The run-up to the elections was not dominated by the talk about the country’s economic problems, the devastation caused by the earthquakes or a recovery plan for the survivors of the earthquakes but Erdoğan’s accusations about Kılıçdaroğlu and the CHP, linking them to terrorism and LGBT+ groups.

Using divisive rhetoric, Erdoğan accused the CHP of supporting the outlawed Kurdistan Workers’ Party (PKK), listed as a terrorist organization by Turkey and much of the international community, and even played a doctored video for his supporters during an election rally in İstanbul showing Kılıçdaroğlu with some PKK members.

Erdoğan later acknowledged that the video was doctored, but the damage had been done.

Freedom House said antidemocratic tactics that target free and fair elections are not always successful in stamping out genuine electoral competition, but long-term manipulation that substantially skews the playing field, particularly by leveraging state resources and media assets, can lead to a situation in which opposition losses reinforce the perceived dominance of an increasingly authoritarian incumbent.

“This is the pattern that has unfolded in Turkey.

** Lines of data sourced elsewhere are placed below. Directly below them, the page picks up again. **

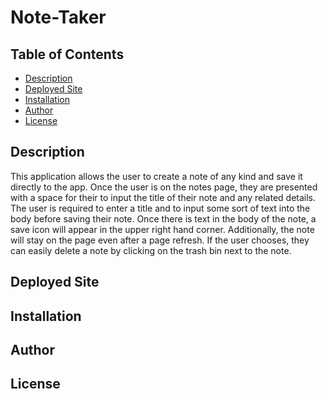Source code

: # Note-Taker


## Table of Contents
* [Description](#description)
* [Deployed Site](#link)
* [Installation](#installation)
* [Author](#author)
* [License](#license)


## Description
This application allows the user to create a note of any kind and save it directly to the app. Once the user is on the notes page, they are presented with a space for their to input the title of their note and any related details. The user is required to enter a title and to input some sort of text into the body before saving their note. Once there is text in the body of the note, a save icon will appear in the upper right hand corner.
Additionally, the note will stay on the page even after a page refresh. If the user chooses, they can easily delete a note by clicking on the trash bin next to the note. 

## Deployed Site
## Installation
## Author
## License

Turkey’s elections have long featured harassment, arrests, and criminal prosecutions of opposition leaders and journalists, as well as media dominance and abuse of state resources by the ruling Justice and Development Party (AKP),” the report said.

In the run-up to the elections, Turkey also saw the arrest of a number of journalists working for anti-government or pro-Kurdish media outlets, which was interpreted as an attempt by the government to silence its critics. Many said the arrest of the journalists prevented the elections from being held in a free and fair environment.

In the Freedom House report Turkey is listed as the fifth worst country in terms of the greatest decline in freedoms in the past decade, with a minus 27 points from an aggregate score of 100, preceded by Tanzania, Libya, Nagorno-Karabagh (a territory not a country) and Nicaragua.

In addition to the problems of electoral manipulation, the Freedom House report also mentioned Erdoğan’s accusations and attacks against LGBT+ groups as a threat among those affecting specific freedoms — or the freedoms of specific groups — over the course of the year.

The report said Erdoğan blamed LGBT+ communities for the erosion of “the institution of the family,” while his party has proposed legally codifying the definition of family as a unit centered on a man and a woman.

Although homosexuality has been legal throughout modern Turkey’s history, gay people regularly face harassment and abuse.

In recent years, LGBTQ events have been blocked including İstanbul Pride, which was banned in 2015 after taking place every year since 2003.

Officials from the ruling AKP and President Erdoğan frequently engage in hateful rhetoric targeting the LGBTQ community, describing them as “freaks” and “degenerates.”